__Task details__.
An exact reproduction of the records is required, with all images left out.

Source material Block Start

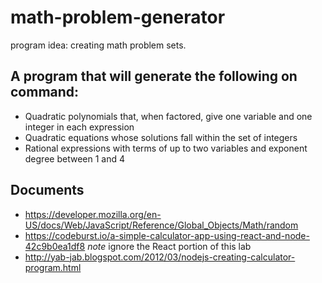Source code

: # math-problem-generator

program idea:  creating math problem sets.

## A program that will generate the following on command:
- Quadratic polynomials that, when factored, give one variable and one integer in each expression
- Quadratic equations whose solutions fall within the set of integers
- Rational expressions with terms of up to two variables and exponent degree between 1 and 4

## Documents
- https://developer.mozilla.org/en-US/docs/Web/JavaScript/Reference/Global_Objects/Math/random
- https://codeburst.io/a-simple-calculator-app-using-react-and-node-42c9b0ea1df8
    *note* ignore the React portion of this lab
- http://yab-jab.blogspot.com/2012/03/nodejs-creating-calculator-program.html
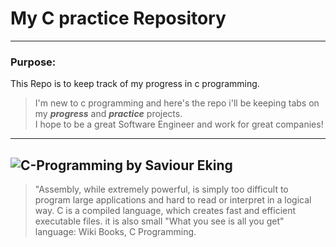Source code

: # My C practice Repository
---
### Purpose:
This Repo is to keep track of my progress in c programming.  
>I'm new to c programming and here's the repo i'll be keeping tabs on my ***progress*** and ***practice*** projects.  
>I hope to be a great Software Engineer and work for great companies!
---
![C-Programming by Saviour Eking](https://wallpapercave.com/wp/wp3295258.png)
---

> "Assembly, while extremely powerful, is simply too difficult to program large applications and hard to read or interpret in a logical way. C is a compiled language, which creates fast and efficient executable files. it is also small "What you see is all you get" language:
>                         Wiki Books, C Programming.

Source material Block End

__Result below__.
Source code

: # math-problem-generator

program idea:  creating math problem sets.

## A program that will generate the following on command:
- Quadratic polynomials that, when factored, give one variable and one integer in each expression
- Quadratic equations whose solutions fall within the set of integers
- Rational expressions with terms of up to two variables and exponent degree between 1 and 4

## Documents
- https://developer.mozilla.org/en-US/docs/Web/JavaScript/Reference/Global_Objects/Math/random
- https://codeburst.io/a-simple-calculator-app-using-react-and-node-42c9b0ea1df8
    *note* ignore the React portion of this lab
- http://yab-jab.blogspot.com/2012/03/nodejs-creating-calculator-program.html
Source code

: # My C practice Repository
---
### Purpose:
This Repo is to keep track of my progress in c programming.  
>I'm new to c programming and here's the repo i'll be keeping tabs on my ***progress*** and ***practice*** projects.  
>I hope to be a great Software Engineer and work for great companies!
---
![C-Programming by Saviour Eking](https://wallpapercave.com/wp/wp3295258.png)
---

> "Assembly, while extremely powerful, is simply too difficult to program large applications and hard to read or interpret in a logical way. C is a compiled language, which creates fast and efficient executable files. it is also small "What you see is all you get" language:
>                         Wiki Books, C Programming.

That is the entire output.